Modifications to Enhance Peer Support Groups
In medicine, support groups usually are established and facilitated by patient associations. However, many people with a diagnosis of schizophrenia report a perceived lack of self-organizing capabilities to plan.19 They encounter problems in social interaction and taking initiative (negative symptoms). This makes it difficult for patients to initiate peer support groups themselves. Establishing and facilitating support groups over a longer period of time often becomes too much of a burden for peer experts.
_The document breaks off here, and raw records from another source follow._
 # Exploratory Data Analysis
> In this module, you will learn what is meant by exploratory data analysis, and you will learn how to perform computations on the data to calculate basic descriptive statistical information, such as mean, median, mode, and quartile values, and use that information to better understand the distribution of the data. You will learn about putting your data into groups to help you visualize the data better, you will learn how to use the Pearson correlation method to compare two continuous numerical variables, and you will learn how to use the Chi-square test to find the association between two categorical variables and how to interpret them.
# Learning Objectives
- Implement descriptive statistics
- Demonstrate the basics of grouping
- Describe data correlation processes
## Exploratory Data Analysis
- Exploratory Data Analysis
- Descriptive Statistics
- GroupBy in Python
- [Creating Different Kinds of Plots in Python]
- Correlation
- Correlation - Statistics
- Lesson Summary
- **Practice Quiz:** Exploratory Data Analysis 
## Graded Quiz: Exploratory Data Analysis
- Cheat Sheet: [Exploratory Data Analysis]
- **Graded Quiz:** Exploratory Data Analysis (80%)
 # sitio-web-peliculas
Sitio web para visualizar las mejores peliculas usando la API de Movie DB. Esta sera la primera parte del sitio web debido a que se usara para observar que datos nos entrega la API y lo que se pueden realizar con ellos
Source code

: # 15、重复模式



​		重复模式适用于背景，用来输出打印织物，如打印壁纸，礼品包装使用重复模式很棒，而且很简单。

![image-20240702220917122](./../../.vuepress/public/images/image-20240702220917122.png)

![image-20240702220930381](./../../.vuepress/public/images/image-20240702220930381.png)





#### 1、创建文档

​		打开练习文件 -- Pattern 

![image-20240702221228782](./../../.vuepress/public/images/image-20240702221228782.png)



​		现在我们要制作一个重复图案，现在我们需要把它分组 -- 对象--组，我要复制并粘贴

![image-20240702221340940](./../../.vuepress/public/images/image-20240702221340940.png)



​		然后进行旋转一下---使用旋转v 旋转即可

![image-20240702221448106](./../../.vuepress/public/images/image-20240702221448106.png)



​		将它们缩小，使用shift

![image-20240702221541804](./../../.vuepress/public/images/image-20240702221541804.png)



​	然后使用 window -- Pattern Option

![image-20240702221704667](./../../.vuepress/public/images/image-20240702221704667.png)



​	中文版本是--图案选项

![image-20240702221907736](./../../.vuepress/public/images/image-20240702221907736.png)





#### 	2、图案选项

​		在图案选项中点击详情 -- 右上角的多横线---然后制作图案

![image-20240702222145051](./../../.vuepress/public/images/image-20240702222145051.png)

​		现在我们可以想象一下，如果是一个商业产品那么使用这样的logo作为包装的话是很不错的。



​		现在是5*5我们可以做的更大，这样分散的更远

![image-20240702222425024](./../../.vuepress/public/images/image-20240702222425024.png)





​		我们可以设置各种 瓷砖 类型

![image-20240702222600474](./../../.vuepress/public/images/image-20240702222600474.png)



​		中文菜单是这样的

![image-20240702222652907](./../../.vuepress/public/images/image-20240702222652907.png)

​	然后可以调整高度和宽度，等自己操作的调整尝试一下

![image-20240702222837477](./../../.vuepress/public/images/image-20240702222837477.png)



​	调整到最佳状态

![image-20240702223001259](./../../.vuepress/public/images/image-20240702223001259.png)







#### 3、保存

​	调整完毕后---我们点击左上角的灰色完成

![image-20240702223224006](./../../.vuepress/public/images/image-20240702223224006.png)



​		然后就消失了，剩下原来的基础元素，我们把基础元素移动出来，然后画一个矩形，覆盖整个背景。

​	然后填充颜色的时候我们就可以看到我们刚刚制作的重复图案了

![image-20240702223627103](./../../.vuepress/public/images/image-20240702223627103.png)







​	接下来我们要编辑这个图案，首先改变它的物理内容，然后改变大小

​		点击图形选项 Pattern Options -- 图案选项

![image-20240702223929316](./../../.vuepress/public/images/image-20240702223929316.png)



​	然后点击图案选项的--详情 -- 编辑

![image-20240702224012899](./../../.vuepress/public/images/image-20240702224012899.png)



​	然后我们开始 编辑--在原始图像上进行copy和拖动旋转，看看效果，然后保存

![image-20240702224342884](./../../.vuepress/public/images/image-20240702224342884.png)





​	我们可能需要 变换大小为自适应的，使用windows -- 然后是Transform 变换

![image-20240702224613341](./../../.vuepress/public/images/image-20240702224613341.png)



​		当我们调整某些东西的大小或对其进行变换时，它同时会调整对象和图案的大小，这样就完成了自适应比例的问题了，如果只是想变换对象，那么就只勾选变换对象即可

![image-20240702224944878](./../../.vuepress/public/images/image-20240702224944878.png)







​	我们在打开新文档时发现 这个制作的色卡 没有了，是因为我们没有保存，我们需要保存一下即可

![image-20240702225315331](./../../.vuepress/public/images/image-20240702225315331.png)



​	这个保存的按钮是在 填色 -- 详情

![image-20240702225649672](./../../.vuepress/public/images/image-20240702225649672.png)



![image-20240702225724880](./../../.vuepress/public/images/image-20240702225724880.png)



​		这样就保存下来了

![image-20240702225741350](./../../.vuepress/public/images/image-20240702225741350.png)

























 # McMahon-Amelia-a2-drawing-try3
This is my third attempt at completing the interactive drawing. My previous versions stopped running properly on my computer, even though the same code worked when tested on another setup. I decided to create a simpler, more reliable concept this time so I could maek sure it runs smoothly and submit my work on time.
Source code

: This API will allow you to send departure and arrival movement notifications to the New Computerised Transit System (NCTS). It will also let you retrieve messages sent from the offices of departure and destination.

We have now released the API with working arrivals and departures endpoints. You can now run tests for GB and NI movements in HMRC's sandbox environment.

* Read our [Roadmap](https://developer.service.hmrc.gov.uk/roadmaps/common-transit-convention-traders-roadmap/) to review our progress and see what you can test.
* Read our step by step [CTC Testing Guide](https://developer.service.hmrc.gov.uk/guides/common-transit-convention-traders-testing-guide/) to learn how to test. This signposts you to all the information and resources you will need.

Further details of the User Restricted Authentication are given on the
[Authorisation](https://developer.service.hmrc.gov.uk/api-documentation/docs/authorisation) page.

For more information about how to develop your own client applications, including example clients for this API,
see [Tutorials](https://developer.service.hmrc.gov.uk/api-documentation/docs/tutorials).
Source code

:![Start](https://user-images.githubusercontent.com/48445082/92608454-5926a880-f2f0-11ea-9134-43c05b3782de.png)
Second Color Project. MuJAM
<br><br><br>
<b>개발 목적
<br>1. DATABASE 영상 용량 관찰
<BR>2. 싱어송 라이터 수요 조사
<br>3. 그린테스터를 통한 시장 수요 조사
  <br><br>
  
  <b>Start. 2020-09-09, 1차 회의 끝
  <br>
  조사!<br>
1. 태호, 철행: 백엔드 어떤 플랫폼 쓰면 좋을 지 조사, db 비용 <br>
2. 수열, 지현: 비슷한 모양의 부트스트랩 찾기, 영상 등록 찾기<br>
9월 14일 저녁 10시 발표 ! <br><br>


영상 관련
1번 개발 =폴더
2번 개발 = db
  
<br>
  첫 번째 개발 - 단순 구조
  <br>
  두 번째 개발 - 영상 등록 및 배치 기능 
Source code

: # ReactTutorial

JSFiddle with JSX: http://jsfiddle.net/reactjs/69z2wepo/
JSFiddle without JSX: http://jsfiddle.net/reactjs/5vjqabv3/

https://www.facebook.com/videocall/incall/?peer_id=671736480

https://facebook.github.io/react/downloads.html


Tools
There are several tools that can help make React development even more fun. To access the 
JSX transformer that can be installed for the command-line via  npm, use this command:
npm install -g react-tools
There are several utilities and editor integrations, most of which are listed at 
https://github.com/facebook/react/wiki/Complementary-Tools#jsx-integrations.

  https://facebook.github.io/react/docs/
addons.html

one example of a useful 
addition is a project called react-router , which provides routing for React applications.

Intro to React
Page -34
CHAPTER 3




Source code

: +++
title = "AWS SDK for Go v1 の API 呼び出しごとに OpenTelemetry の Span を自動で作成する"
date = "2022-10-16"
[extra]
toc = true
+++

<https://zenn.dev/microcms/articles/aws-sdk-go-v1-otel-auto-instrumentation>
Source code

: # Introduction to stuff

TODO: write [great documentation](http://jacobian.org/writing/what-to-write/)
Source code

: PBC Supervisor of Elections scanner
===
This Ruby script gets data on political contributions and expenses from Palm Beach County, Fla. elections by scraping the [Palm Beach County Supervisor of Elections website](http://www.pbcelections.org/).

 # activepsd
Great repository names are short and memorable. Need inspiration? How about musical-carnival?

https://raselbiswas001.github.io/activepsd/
These experiences suggest that perhaps peer support groups may become more accessible and sustainable if they are co-facilitated by mental health professionals.
In a recent randomized trial in the Netherlands, minimal guidance was used to facilitate mutual support in persons with psychosis, showing that support groups are a useful intervention in enabling and strengthening mutual relationships and social support.9 The minimal guidance was to facilitate structure by helping to set an agenda, secure continuity by organizing the meetings, and providing security in the group.10 The participants themselves clearly indicated that recognition and self-expression were the active ingredients of the group and implementation of the intervention could be accomplished without additional costs.20,21
Conclusions
Peer support in many medical conditions has been shown to enhance functioning by fostering acceptance, coping and formulation of novel adapted goals that provide meaning and identity. In schizophrenia, peer support is emerging as a new and potentially effective complement to existing care, aiming to enhance social support among a socially isolated population. It has the potential to enhance personal recovery in the sense of pursuing and attaining new goals and starting to live beyond the disorder. However, this is barely studied in peer support groups for psychotic disorders. The evidence base is promising, but the field needs more rigorous, pragmatic trials with follow-up measurements to establish a solid evidence-base. Also, procedures must be developed to guarantee continuity, to compensate for cognitive problems and negative symptoms, and to improve the tolerability of group approaches in people with alterations in social cognition and rapidly exhausted cognitive resources, especially in social environments.
Funding
The peer support study was granted by ZonMw (60-60100-98-220, The Netherlands Organisation for Health Research and Development), the Rob Giel Research Center, and the Roos Foundation. The views expressed in the article are those of the authors and do not represent the views of the funding body.